*** Opening of ENTRIES SUPPLIED ***

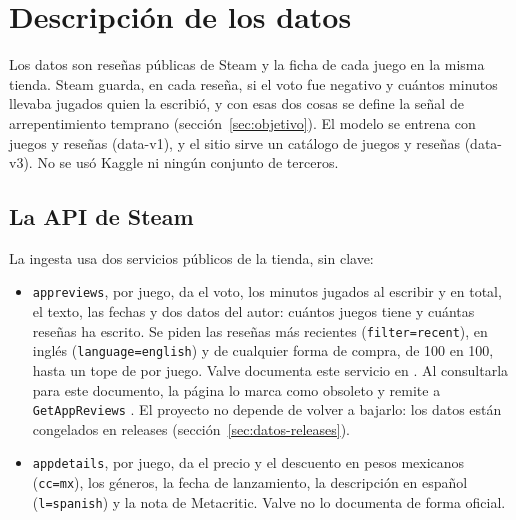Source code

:\section{Descripción de los datos}\label{sec:datos}

Los datos son reseñas públicas de Steam y la ficha de cada juego en la misma tienda. Steam
guarda, en cada reseña, si el voto fue negativo y cuántos minutos llevaba jugados quien la
escribió, y con esas dos cosas se define la señal de arrepentimiento temprano
(sección~\ref{sec:objetivo}). El modelo se entrena con \cifraJuegosEntrenamiento{}
juegos y \cifraResenasEntrenamiento{} reseñas (data-v1), y el sitio sirve un catálogo de
\cifraJuegosCatalogo{} juegos y \cifraResenasCatalogo{} reseñas (data-v3). No se usó Kaggle ni
ningún conjunto de terceros.

\subsection{La API de Steam}\label{sec:datos-api}

La ingesta usa dos servicios públicos de la tienda, sin clave:

\begin{itemize}
  \item \texttt{appreviews}, por juego, da el voto, los minutos jugados al escribir y en total,
  el texto, las fechas y dos datos del autor: cuántos juegos tiene y cuántas reseñas ha
  escrito. Se piden las reseñas más recientes (\texttt{filter=recent}), en inglés
  (\texttt{language=english}) y de cualquier forma de compra, de 100 en 100, hasta un tope de
  \cifraTopeIngesta{} por juego. Valve documenta este servicio en \textcite{valve_getreviews}.
  Al consultarla para este documento, la página lo marca como obsoleto y remite a
  \texttt{GetAppReviews} \parencite{valve_iuserreviews}. El proyecto no depende de volver a
  bajarlo: los datos están congelados en releases (sección~\ref{sec:datos-releases}).
  \item \texttt{appdetails}, por juego, da el precio y el descuento en pesos mexicanos
  (\texttt{cc=mx}), los géneros, la fecha de lanzamiento, la descripción en español
  (\texttt{l=spanish}) y la nota de Metacritic. Valve no lo documenta de forma oficial.
\end{itemize}

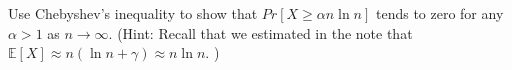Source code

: \documentclass[11pt]{article}
\newif\ifsolutions
\begin{document}
\begin{enumerate}
\begin{enumerate}[a)]
 Use Chebyshev's inequality to show that $Pr[ X \geq \alpha n
  \ln{n}]$ tends to zero for any $\alpha > 1$ as $n \rightarrow
  \infty$. (Hint: Recall that we estimated in the note that
  $\mathbb{E}[X] \approx n(\ln{n} + \gamma) \approx n \ln{n}$. ) 

\ifsolutions{\color{blue}{ FIX THESE
\begin{align*}
Pr[ X \geq n^{3/2} + n\ln{n}] &\approx Pr[ X \geq n^{3/2} + \mathbb{E}[X]] \\ 
&=  Pr[ X - \mathbb{E}[X] \geq n^{3/2} ] \\
&\leq Pr[ | X - \mathbb{E}[X] | \geq n^{3/2} ] \\
&\leq \frac{Var[X]}{n^3} \\
&\leq \frac{2n^2}{n^3} \\
&= \frac{2}{n}
\end{align*}
}}\fi


\end{enumerate}


\end{enumerate}
\end{document}
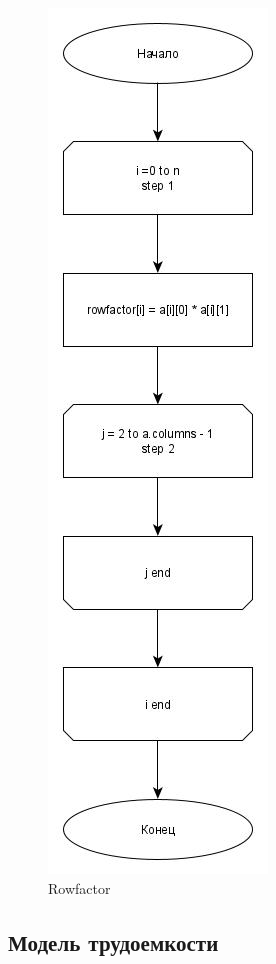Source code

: \documentclass[a4paper, 14pt]{article}
\begin{document}
	\vspace{1cm}
	\newpage
	\begin{figure}[H]
		\centering
		\includegraphics[scale=0.5]{Схемы/rowfactor}
		\caption{Rowfactor}
		\label{fig:rowfactor}
	\end{figure}


	\subsection{Модель трудоемкости}
	
\end{document}
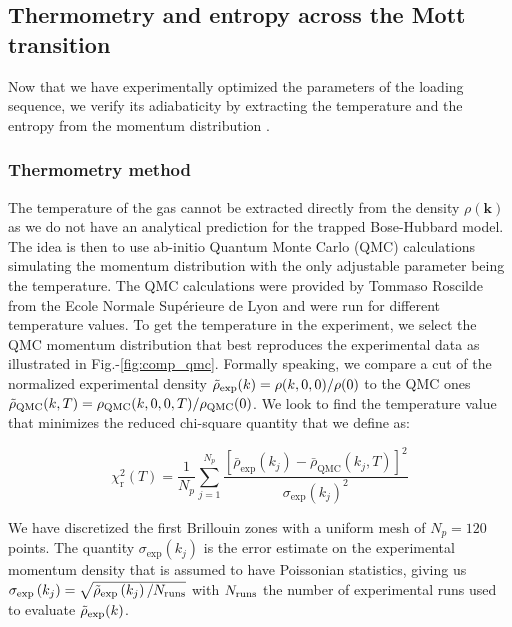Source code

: \subsection{Thermometry and entropy across the Mott transition}

Now that we have experimentally optimized the parameters of the loading sequence, we verify its adiabaticity by extracting the temperature and the entropy from the momentum distribution \cite{carcy2021}.

\subsubsection{Thermometry method}

The temperature of the gas cannot be extracted directly from the density $\rho(\bm{k})$ as we do not have an analytical prediction for the trapped Bose-Hubbard model. The idea is then to use ab-initio Quantum Monte Carlo (QMC) calculations simulating the momentum distribution with the only adjustable parameter being the temperature. The QMC calculations were provided by Tommaso Roscilde from the Ecole Normale Supérieure de Lyon and were run for different temperature values. To get the temperature in the experiment, we select the QMC momentum distribution that best reproduces the experimental data  as illustrated in Fig.-\ref{fig:comp_qmc}. Formally speaking, we compare a cut of the normalized experimental density $\tilde{\rho}_{\rm{exp}}(k)=\rho(k,0,0)/\rho(0)$ to the QMC ones $\tilde{\rho}_{\rm{QMC}}(k,T)=\rho_{\rm{QMC}}(k,0,0,T)/\rho_{\rm{QMC}}(0)$. We look to find the temperature value that minimizes the reduced chi-square quantity that we define as:

\begin{equation}
    \chi_{\mathrm{r}}^{2}(T)=\frac{1}{N_{p}} \sum_{j=1}^{N_{p}} \frac{\left[\bar{\rho}_{\mathrm{exp}}\left(k_{j}\right)-\bar{\rho}_{\mathrm{QMC}}\left(k_{j}, T\right)\right]^{2}}{\sigma_{\exp }\left(k_{j}\right)^{2}}
\end{equation}

\noindent We have discretized the first Brillouin zones with a uniform mesh of $N_p=120$ points. The quantity $\sigma_{\exp }\left(k_{j}\right)$ is the error estimate on the experimental momentum density that is assumed to have Poissonian statistics, giving us $\sigma_{\exp }\left(k_{j}\right)=\sqrt{\tilde{\rho}_{\exp }\left(k_{j}\right) / N_{\rm{runs}}}$ with $N_{\rm{runs}}$ the number of experimental runs used to evaluate $\tilde{\rho}_{\rm{exp}}(k)$.


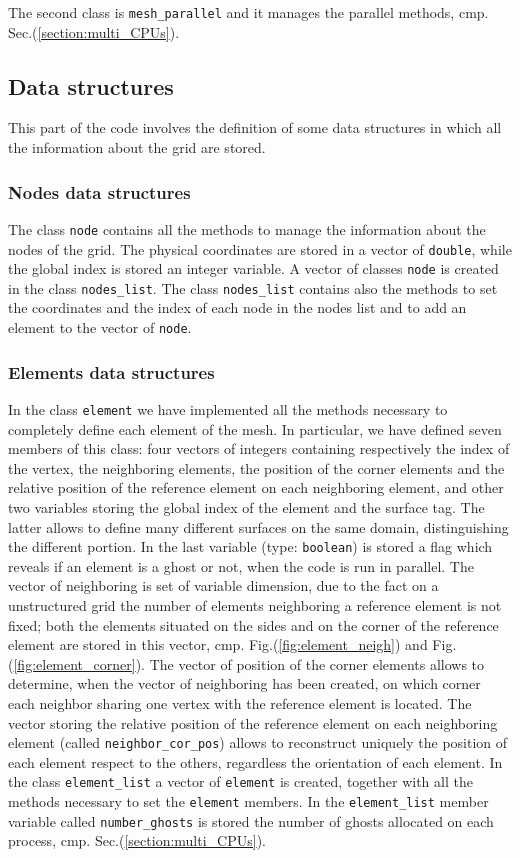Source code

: The second class is \verb|mesh_parallel| and it manages the parallel methods, cmp. Sec.(\ref{section:multi_CPUs}).

\subsection{Data structures}\label{subsection:data_structures}
This part of the code involves the definition of some data structures in which all the information about the grid are stored.

\subsubsection{Nodes data structures}
The class \verb|node| contains all the methods to manage the information about the nodes of the grid. The physical coordinates are stored in a vector of \verb|double|, while the global index is stored an integer variable. A vector of classes \verb|node| is created in the class \verb|nodes_list|. The class \verb|nodes_list| contains also the methods to set the coordinates and the index of each node in the nodes list and to add an element to the vector of \verb|node|.

\subsubsection{Elements data structures}
In the class \verb|element| we have implemented all the methods necessary to completely define each element of the mesh. In particular, we have defined seven members of this class: four vectors of integers containing respectively the index of the vertex, the neighboring elements, the position of the corner elements and the relative position of the reference element on each neighboring element, and other two variables storing the global index of the element and the surface tag. The latter allows to define many different surfaces on the same domain, distinguishing the different portion. In the last variable (type: \verb|boolean|) is stored a flag which reveals if an element is a ghost or not, when the code is run in parallel. The vector of neighboring is set of variable dimension, due to the fact on a unstructured grid the number of elements neighboring a reference element is not fixed; both the elements situated on the sides and on the corner of the reference element are stored in this vector, cmp. Fig.(\ref{fig:element_neigh}) and Fig.(\ref{fig:element_corner}). The vector of position of the corner elements allows to determine, when the vector of neighboring has been created, on which corner each neighbor sharing one vertex with the reference element is located. The vector storing the relative position of the reference element on each neighboring element (called \verb|neighbor_cor_pos|) allows to reconstruct uniquely the position of each element respect to the others, regardless the orientation of each element. In the class \verb|element_list| a vector of \verb|element| is created, together with all the methods necessary to set the \verb|element| members. In the \verb|element_list| member variable called \verb|number_ghosts| is stored the number of ghosts allocated on each process, cmp. Sec.(\ref{section:multi_CPUs}).


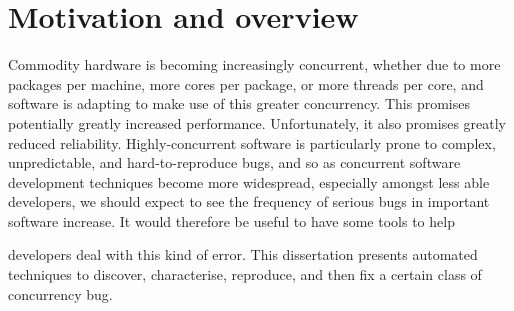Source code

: 
\section{Motivation and overview}
\label{sect:intro:overview}

Commodity hardware is becoming increasingly concurrent, whether due to
more packages per machine, more cores per package, or more threads per
core, and software is adapting to make use of this greater
concurrency.  This promises potentially greatly increased performance.
Unfortunately, it also promises greatly reduced reliability.
Highly-concurrent software is particularly prone to complex,
unpredictable, and hard-to-reproduce bugs, and so as concurrent
software development techniques become more widespread, especially
amongst less able developers, we should expect to see the frequency of
serious bugs in important software increase.  It would therefore be
useful to have some tools to help
developers deal with this kind of
error.  This dissertation presents automated techniques to discover,
characterise, reproduce, and then fix a certain class of concurrency
bug.


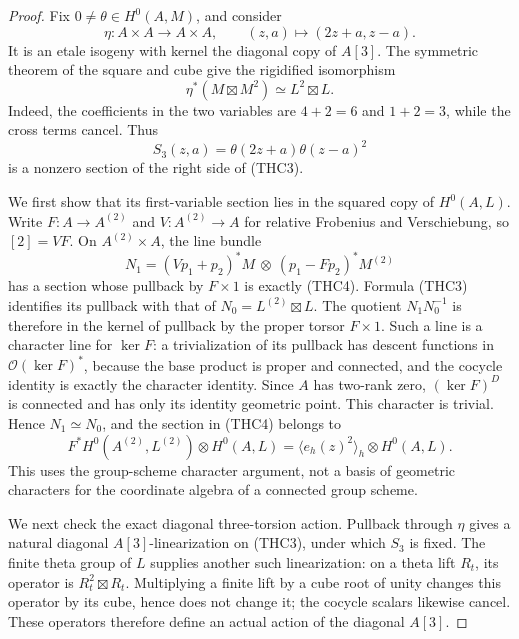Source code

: \begin{proof}
Fix \(0\ne\theta\in H^0(A,M)\), and consider
\[
 \eta:A\times A\longrightarrow A\times A,
       \qquad (z,a)\longmapsto(2z+a,z-a).
                                                        \tag{THC2}
\]
It is an etale isogeny with kernel the diagonal copy of \(A[3]\).
The symmetric theorem of the square and cube give the rigidified
isomorphism
\[
 \eta^*(M\boxtimes M^2)\simeq L^2\boxtimes L.
                                                        \tag{THC3}
\]
Indeed, the coefficients in the two variables are \(4+2=6\)
and \(1+2=3\), while the cross terms cancel.  Thus
\[
            S_3(z,a)=\theta(2z+a)\theta(z-a)^2
                                                        \tag{THC4}
\]
is a nonzero section of the right side of (THC3).

We first show that its first-variable section lies in the squared
copy of \(H^0(A,L)\).  Write \(F:A\to A^{(2)}\) and
\(V:A^{(2)}\to A\) for relative Frobenius and Verschiebung,
so \([2]=VF\).  On \(A^{(2)}\times A\), the line bundle
\[
 N_1=(Vp_1+p_2)^*M\ \otimes\ (p_1-Fp_2)^*M^{(2)}
                                                        \tag{THC5}
\]
has a section whose pullback by \(F\times1\) is exactly
(THC4).  Formula (THC3) identifies its pullback with that of
\(N_0=L^{(2)}\boxtimes L\).  The quotient
\(N_1N_0^{-1}\) is therefore in the kernel of pullback by the
proper torsor \(F\times1\).  Such a line is a character line
for \(\ker F\): a trivialization of its pullback has descent
functions in \(\mathcal O(\ker F)^*\), because the base product
is proper and connected, and the cocycle identity is exactly the
character identity.  Since \(A\) has two-rank zero,
\((\ker F)^D\) is connected and has only its identity geometric
point.  This character is trivial.  Hence \(N_1\simeq N_0\),
and the section in (THC4) belongs to
\[
   F^*H^0(A^{(2)},L^{(2)})\otimes H^0(A,L)
       =\langle e_h(z)^2\rangle_h\otimes H^0(A,L).
                                                        \tag{THC6}
\]
This uses the group-scheme character argument, not a basis of
geometric characters for the coordinate algebra of a connected
group scheme.

We next check the exact diagonal three-torsion action.  Pullback
through \(\eta\) gives a natural diagonal \(A[3]\)-linearization
on (THC3), under which \(S_3\) is fixed.  The finite theta group
of \(L\) supplies another such linearization: on a theta lift
\(R_t\), its operator is \(R_t^2\boxtimes R_t\).  Multiplying
a finite lift by a cube root of unity changes this operator by
its cube, hence does not change it; the cocycle scalars likewise
cancel.  These operators therefore define an actual action of
the diagonal \(A[3]\).


\end{proof}
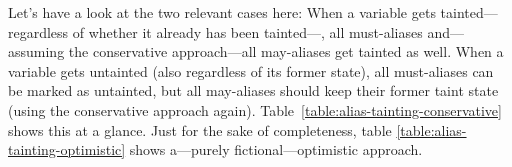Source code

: Let's have a look at the two relevant cases here: When a variable gets tainted---regardless of whether it already has been tainted---, all must-aliases and---assuming the conservative approach---all may-aliases get tainted as well. When a variable gets untainted (also regardless of its former state), all must-aliases can be marked as untainted, but all may-aliases should keep their former taint state (using the conservative approach again). Table~\ref{table:alias-tainting-conservative} shows this at a glance. Just for the sake of completeness, table \ref{table:alias-tainting-optimistic} shows a---purely fictional---optimistic approach.


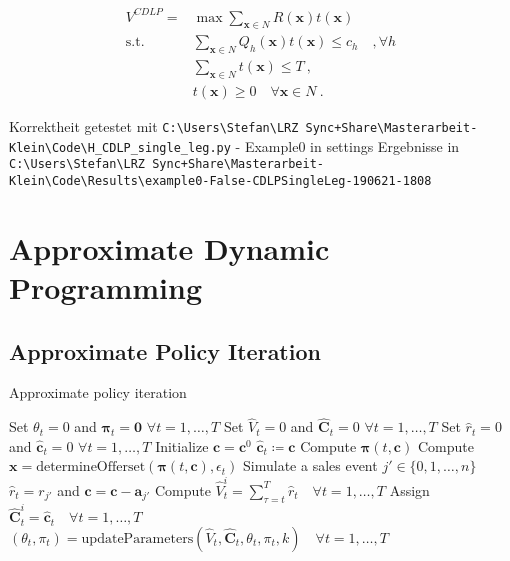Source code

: \begin{align}
	V^{CDLP} = & \max \sum_{\boldsymbol{x}\in N} R(\boldsymbol{x}) t(\boldsymbol{x})\\
	\text{s.t. } & \sum_{\boldsymbol{x}\in N} Q_h(\boldsymbol{x}) t(\boldsymbol{x}) \leq c_h \quad, \forall h\\
	& \sum_{\boldsymbol{x}\in N} t(\boldsymbol{x}) \leq T~,\\
	& t(\boldsymbol{x}) \geq 0 \quad \forall \boldsymbol{x} \in N~.
\end{align}

Korrektheit getestet mit \texttt{C:\textbackslash{}Users\textbackslash{}Stefan\textbackslash{}LRZ Sync+Share\textbackslash{}Masterarbeit-Klein\textbackslash{}Code\textbackslash{}H\_CDLP\_single\_leg.py} - Example0 in settings
Ergebnisse in \texttt{ C:\textbackslash{}Users\textbackslash{}Stefan\textbackslash{}LRZ Sync+Share\textbackslash{}Masterarbeit-Klein\textbackslash{}Code\textbackslash{}Results\textbackslash{}example0-False-CDLPSingleLeg-190621-1808}

\section{Approximate Dynamic Programming}

\subsection{Approximate Policy Iteration}

\begin{algorithm}
	\caption{Approximate policy iteration}\label{alg-API}
	\begin{algorithmic}[1]
		\State Set $\theta_t = 0$ and $\mathbf{\pi}_t = \mathbf{0}$ $\forall t = 1, \dots, T$
		\State Set $\hat{V}_t = 0$ and $\mathbf{\hat{C}}_t = 0$ $\forall t = 1, \dots, T$
		\State Set $\hat{r}_t = 0$ and $\mathbf{\hat{c}}_t = 0$ $\forall t = 1, \dots, T$
		\State Initialize $\mathbf{c} = \mathbf{c}^0$
		\State $\mathbf{\hat{c}}_t \coloneqq \mathbf{c}$
		\State Compute $\mathbf{\pi}(t, \mathbf{c})$ \label{alg-API-calcPi}
		\State Compute $\mathbf{x} = \text{determineOfferset}(\mathbf{\pi}(t, \mathbf{c}), \epsilon_t)$
		\State Simulate a sales event $j' \in \{0, 1, \dots, n\}$
		\State $\hat{r}_t = r_{j'}$ and $\mathbf{c} = \mathbf{c} - \mathbf{a}_{j'}$
		\EndIf
		\EndFor
		\State Compute $\hat{V}_t^i = \sum_{\tau = t}^{T}\hat{r}_t \quad \forall t = 1, \dots, T$
		\State Assign $\mathbf{\hat{C}}_t^i = \mathbf{\hat{c}}_t \quad \forall t = 1, \dots, T$
		\EndFor
		\State $\left(\theta_t, \pi_t \right) = \text{updateParameters}\left(\hat{V}_t, \mathbf{\hat{C}}_t, \theta_t, \pi_t, k\right) \quad \forall t = 1, \dots, T$ \label{alg-API-updateParam}
		\EndFor
	\end{algorithmic}
\end{algorithm}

*** Close of ENTRIES SUPPLIED ***

### TASK STATEMENT
Please show, exactly as written, every line above that contains the word "voto".

### TASK ANSWER
guarda, en cada reseña, si el voto fue negativo y cuántos minutos llevaba jugados quien la
  \item \texttt{appreviews}, por juego, da el voto, los minutos jugados al escribir y en total,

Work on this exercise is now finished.